5.2 Temporal Operators as Fixed Points

Standard temporal operators derive from fixed points:

\begin{aligned} \mathsf{always}(\phi) &\equiv \nu X. \phi \land []X \\ \mathsf{eventually}(\phi) &\equiv \mu X. \phi \lor \langle\rangle X \\ \phi \; \mathsf{until} \; \psi &\equiv \mu X. \psi \lor (\phi \land \langle\rangle X) \end{aligned}

5.3 Anchored Formulas

In potentialist LTS, formulas often anchor to specific states. The $\mathsf{starting\_at}$ operator is crucial:

\mathsf{starting\_at}(s, \mathsf{always}(\phi))

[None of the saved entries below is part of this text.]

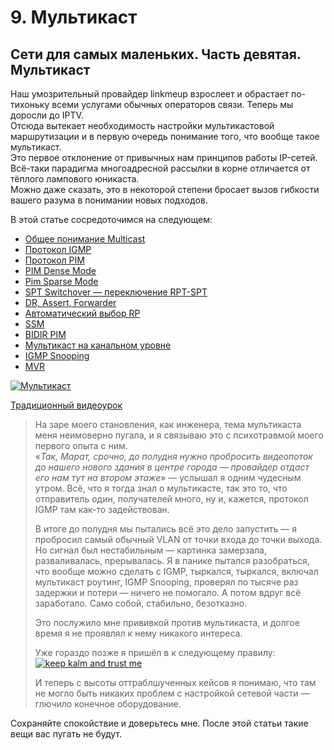 # 9. Мультикаст

## Сети для самых маленьких. Часть девятая. Мультикаст

Наш умозрительный провайдер linkmeup взрослеет и обрастает по-тихоньку всеми услугами обычных операторов связи. Теперь мы доросли до IPTV.  
Отсюда вытекает необходимость настройки мультикастовой маршрутизации и в первую очередь понимание того, что вообще такое мультикаст.  
Это первое отклонение от привычных нам принципов работы IP-сетей. Всё-таки парадигма многоадресной рассылки в корне отличается от тёплого лампового юникаста.  
Можно даже сказать, это в некоторой степени бросает вызов гибкости вашего разума в понимании новых подходов.

В этой статье сосредоточимся на следующем:

* [Общее понимание Multicast](9.-multicast.md#Multicast_Basics)
* [Протокол IGMP](9.-multicast.md#IGMP)
* [Протокол PIM](9.-multicast.md#PIM)
* [PIM Dense Mode](9.-multicast.md#PIM-DM)
* [Pim Sparse Mode](9.-multicast.md#PIM-SM)
* [SPT Switchover — переключение RPT-SPT](9.-multicast.md#SPT_Switchover)
* [DR, Assert, Forwarder](9.-multicast.md#DR_Assert_Forwarder)
* [Автоматический выбор RP](9.-multicast.md#Bootstrap)
* [SSM](9.-multicast.md#SSM)
* [BIDIR PIM](9.-multicast.md#BIDIR_PIM)
* [Мультикаст на канальном уровне](9.-multicast.md#L2_Multicast)
* [IGMP Snooping](9.-multicast.md#IGMP_Snooping)
* [MVR](9.-multicast.md#MVR)

[![&#x41C;&#x443;&#x43B;&#x44C;&#x442;&#x438;&#x43A;&#x430;&#x441;&#x442;](https://img-fotki.yandex.ru/get/9810/83739833.39/0_de148_8fc00820_XL.jpg)](https://img-fotki.yandex.ru/get/9810/83739833.39/0_de148_8fc00820_orig.jpg)

[Традиционный видеоурок](https://www.youtube.com/embed/uYnC6yU6Apo)

> На заре моего становления, как инженера, тема мультикаста меня неимоверно пугала, и я связываю это с психотравмой моего первого опыта с ним.  
> «_Так, Марат, срочно, до полудня нужно пробросить видеопоток до нашего нового здания в центре города — провайдер отдаст его нам тут на втором этаже_» — услышал я одним чудесным утром. Всё, что я тогда знал о мультикасте, так это то, что отправитель один, получателей много, ну и, кажется, протокол IGMP там как-то задействован.  
>   
> В итоге до полудня мы пытались всё это дело запустить — я пробросил самый обычный VLAN от точки входа до точки выхода. Но сигнал был нестабильным — картинка замерзала, разваливалась, прерывалась. Я в панике пытался разобраться, что вообще можно сделать с IGMP, тыркался, тыркался, включал мультикаст роутинг, IGMP Snooping, проверял по тысяче раз задержки и потери — ничего не помогало. А потом вдруг всё заработало. Само собой, стабильно, безотказно.  
>   
> Это послужило мне прививкой против мультикаста, и долгое время я не проявлял к нему никакого интереса.  
>   
> Уже гораздо позже я пришёл в к следующему правилу:  
> [![keep kalm and trust me](http://img-fotki.yandex.ru/get/9825/83739833.39/0_dd502_10ea996f_M.png)](http://img-fotki.yandex.ru/get/9825/83739833.39/0_dd502_10ea996f_orig.png)  
>   
> И теперь с высоты оттраблшученных кейсов я понимаю, что там не могло быть никаких проблем с настройкой сетевой части — глючило конечное оборудование.

Сохраняйте спокойствие и доверьтесь мне. После этой статьи такие вещи вас пугать не будут.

This says: "from state $s$ onward, $\phi$ always holds." The covenant doesn't constrain states before $s$ , allowing historical structure to be preserved while governing future evolution.

6. Semantic Properties

6.1 Monotonicity

Theorem (Covenant Monotonicity): For any potentialist LTS $\mathcal{P} = (\mathcal{L}, \Gamma)$ and covenant $\phi$ :

\mathsf{Pot}((\mathcal{L}, \Gamma \cdot \phi)) \subseteq \mathsf{Pot}((\mathcal{L}, \Gamma))

Proof: Any $\mathcal{L}'$ satisfying $\bigwedge(\Gamma \cdot \phi)$ must satisfy $\bigwedge\Gamma$ . $\square$

Covenants only restrict; the potential space never grows.

6.2 Consistency

A covenant list $\Gamma$ is consistent at $\mathcal{L}$ iff $\mathsf{Pot}((\mathcal{L}, \Gamma)) \neq \emptyset$ .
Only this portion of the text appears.